Task directions.
For the data below, report how many lines contain the string "ಭರತರ" and write nothing more.

Records provided.
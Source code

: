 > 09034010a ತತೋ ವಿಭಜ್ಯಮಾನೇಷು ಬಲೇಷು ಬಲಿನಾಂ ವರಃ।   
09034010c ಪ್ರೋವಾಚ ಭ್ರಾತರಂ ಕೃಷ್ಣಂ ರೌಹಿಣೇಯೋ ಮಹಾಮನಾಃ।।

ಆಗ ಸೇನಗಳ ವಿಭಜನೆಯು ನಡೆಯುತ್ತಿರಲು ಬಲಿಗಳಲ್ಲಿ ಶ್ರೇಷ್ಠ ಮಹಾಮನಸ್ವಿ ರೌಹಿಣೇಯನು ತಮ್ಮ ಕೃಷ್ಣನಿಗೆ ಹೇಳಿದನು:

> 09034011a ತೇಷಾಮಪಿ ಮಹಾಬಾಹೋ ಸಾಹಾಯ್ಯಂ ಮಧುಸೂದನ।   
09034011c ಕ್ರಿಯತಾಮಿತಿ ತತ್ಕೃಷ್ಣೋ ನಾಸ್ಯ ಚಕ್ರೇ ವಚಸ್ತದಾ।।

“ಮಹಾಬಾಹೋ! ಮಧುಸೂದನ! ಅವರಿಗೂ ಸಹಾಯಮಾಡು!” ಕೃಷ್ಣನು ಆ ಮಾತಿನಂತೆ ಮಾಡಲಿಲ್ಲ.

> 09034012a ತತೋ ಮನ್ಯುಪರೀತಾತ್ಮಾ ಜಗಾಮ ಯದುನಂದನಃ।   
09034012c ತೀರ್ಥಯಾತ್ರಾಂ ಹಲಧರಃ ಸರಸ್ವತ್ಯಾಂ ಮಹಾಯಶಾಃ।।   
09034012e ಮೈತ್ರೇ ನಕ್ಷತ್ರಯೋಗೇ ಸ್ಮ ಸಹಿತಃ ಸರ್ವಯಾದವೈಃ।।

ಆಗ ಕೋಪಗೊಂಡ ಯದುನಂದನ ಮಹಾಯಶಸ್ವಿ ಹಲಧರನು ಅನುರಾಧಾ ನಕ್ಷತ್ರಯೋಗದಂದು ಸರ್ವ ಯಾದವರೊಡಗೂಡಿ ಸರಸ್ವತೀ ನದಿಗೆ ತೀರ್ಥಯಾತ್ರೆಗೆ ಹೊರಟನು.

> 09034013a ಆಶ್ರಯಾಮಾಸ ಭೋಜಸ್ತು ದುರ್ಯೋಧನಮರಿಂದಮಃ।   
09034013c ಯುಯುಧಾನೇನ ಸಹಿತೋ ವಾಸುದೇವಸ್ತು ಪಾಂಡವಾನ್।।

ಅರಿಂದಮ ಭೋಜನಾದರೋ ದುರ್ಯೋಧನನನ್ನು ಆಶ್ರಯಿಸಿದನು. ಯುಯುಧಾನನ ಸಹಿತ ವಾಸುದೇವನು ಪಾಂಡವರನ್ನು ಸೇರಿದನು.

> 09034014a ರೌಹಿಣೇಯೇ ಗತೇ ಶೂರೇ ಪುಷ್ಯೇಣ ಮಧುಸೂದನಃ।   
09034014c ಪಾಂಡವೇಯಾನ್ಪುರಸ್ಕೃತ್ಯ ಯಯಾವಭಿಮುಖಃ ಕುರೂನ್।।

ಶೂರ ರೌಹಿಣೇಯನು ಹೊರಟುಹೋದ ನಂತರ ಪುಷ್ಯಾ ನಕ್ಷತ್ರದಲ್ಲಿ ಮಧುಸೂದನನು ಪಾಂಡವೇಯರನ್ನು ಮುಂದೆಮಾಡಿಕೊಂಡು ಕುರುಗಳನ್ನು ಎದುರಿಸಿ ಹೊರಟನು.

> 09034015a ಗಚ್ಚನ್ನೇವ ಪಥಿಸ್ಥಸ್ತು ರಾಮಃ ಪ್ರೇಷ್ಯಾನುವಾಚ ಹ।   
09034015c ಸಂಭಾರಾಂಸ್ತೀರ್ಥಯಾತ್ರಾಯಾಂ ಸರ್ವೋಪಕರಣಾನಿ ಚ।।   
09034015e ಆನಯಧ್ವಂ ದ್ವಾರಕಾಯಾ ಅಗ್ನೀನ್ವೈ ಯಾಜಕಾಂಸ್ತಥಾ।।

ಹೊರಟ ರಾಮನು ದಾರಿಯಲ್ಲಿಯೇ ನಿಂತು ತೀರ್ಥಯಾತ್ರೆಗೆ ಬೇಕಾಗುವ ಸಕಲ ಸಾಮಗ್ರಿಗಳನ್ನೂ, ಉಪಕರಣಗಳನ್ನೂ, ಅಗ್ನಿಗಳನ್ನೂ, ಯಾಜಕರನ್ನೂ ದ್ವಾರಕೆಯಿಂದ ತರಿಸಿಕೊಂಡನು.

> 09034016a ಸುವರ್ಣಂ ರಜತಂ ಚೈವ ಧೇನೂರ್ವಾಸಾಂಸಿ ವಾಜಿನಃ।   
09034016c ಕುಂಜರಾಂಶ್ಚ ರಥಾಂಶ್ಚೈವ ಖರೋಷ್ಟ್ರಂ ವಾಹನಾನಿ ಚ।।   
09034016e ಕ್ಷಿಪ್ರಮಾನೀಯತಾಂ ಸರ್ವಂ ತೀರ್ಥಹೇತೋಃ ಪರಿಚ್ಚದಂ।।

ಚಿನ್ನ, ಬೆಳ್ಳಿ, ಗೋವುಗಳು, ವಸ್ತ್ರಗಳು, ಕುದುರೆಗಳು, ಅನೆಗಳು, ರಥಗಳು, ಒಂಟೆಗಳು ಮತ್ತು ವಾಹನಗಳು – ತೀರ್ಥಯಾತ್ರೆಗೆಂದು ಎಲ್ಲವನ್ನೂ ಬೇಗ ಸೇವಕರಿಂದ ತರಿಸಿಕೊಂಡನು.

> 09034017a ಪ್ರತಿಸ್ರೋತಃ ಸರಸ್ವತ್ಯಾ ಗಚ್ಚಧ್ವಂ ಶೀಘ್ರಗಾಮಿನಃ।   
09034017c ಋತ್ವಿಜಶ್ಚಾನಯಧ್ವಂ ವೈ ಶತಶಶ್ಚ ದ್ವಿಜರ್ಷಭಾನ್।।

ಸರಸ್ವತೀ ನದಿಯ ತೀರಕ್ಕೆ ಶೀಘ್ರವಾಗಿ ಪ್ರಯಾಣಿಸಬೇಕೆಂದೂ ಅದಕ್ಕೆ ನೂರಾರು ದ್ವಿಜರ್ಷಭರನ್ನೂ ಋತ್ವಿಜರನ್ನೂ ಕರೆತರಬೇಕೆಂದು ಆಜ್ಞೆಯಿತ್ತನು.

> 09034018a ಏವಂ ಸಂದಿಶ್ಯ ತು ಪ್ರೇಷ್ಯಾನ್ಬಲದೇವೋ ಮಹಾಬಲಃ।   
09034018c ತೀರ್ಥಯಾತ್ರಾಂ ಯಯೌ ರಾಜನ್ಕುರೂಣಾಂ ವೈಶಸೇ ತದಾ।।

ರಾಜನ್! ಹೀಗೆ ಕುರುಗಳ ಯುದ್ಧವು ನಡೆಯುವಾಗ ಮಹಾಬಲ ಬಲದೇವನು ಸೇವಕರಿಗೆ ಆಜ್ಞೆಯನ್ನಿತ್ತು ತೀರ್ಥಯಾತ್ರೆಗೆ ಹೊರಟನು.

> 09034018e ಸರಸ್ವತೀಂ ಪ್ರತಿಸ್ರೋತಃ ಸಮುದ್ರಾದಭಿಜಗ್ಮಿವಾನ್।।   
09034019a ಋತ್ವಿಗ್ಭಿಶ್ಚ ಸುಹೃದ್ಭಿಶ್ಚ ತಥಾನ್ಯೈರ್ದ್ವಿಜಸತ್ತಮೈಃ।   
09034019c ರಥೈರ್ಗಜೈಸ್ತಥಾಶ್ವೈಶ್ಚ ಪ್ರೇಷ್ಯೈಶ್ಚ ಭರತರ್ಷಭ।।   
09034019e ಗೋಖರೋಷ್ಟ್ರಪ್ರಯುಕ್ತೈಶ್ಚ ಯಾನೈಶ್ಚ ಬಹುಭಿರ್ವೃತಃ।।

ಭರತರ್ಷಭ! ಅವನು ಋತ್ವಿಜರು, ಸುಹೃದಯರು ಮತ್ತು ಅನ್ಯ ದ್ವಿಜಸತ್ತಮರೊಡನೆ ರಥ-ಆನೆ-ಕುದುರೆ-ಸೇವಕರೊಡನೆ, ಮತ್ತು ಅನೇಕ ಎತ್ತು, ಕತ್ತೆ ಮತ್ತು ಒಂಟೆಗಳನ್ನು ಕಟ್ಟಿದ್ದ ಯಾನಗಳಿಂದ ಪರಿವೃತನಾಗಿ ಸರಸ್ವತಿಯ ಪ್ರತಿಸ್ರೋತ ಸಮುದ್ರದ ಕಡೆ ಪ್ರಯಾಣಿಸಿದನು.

Answer to this problem.
2